Tevazu

ceylannur

Yeni Üyemiz
tevazu.jpg



Meyvelerle yüklü dallar, başlarını yere koyarlar. ~Sadî

A. Brayer’in “Neuf annees a Constantinople” isimli eserinin 1836 Paris tabının birinci cilt 198-199. sayfalarında Osmanlı Türklerinin tevazuu şöyle anlatılır:
“Müslüman Türkler arasında kibir ve gurur yok gibidir. Kur’an-ı kerimin en şiddetle nehyettiği temayüllerin biri de budur:

- Yeryüzünde sakın azametle yürüme, insanlardan nazarlarını gururla çevirme.

- Mütekebbir ve mağrur olandan ALLAH ü teâlâ nefret eder.

- Hareketlerinde mütevazı ol, yavaş sesle konuş.

- ALLAH ü teâlâ saygısızlardan nefret eder.
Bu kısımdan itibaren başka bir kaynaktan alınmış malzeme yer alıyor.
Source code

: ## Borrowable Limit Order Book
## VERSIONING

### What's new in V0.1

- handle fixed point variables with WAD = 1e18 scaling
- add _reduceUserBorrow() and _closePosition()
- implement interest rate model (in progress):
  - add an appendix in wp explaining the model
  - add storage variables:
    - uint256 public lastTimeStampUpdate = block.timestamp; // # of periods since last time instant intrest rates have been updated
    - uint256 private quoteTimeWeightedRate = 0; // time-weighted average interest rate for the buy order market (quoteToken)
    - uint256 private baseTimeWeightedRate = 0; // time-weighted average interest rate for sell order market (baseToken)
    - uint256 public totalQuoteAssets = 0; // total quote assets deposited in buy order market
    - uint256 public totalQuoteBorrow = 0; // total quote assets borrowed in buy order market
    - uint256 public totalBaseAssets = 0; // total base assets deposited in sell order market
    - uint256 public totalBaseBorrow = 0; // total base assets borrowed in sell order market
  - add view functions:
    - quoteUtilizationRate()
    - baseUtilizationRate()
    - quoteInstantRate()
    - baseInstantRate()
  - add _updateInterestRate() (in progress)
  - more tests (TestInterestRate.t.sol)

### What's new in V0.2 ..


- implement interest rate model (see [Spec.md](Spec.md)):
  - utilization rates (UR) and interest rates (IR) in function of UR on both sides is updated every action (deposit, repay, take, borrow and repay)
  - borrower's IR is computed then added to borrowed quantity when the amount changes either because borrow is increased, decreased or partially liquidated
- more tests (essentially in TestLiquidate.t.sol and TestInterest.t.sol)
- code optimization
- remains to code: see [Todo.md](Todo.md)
- Kibir cehaletten ileri gelir.

Âlim asla mağrur olmaz. Bir taraftan da mütemadiyen tevazu telkin edilir;

- Tevazu Cennet kapısının anahtarıdır.


- Tevazu saadetin süsüdür.
- Tevazu insana asalet verir.
- Hakiki hakim mütevazı olur.
- Herkese karşı daima alçak gönüllü ol.


İşte bundan dolayı Müslümanın yürüyüşünde vakar ve ihtişam olmakla beraber, katiyen kibir ve azamet yoktur. Daima yavaş sesle konuşur, el ve kol hareketlerinde hiçbir zaman zorbalık taslayan bir eda sezilmez. Hizmetinde tatlılık ve kolaylık vardır. Yalnız bir şeyle; diniyle mağrurdur. Onun her emrini yerine getirmeyi borç bilir. Bütün dünyanın İslamiyet’i kabul etmesini ister. Bütün diğer dinlerin bir sürü bâtıllıkla ve müşriklikle lekelenmiş olduğuna kanidir.”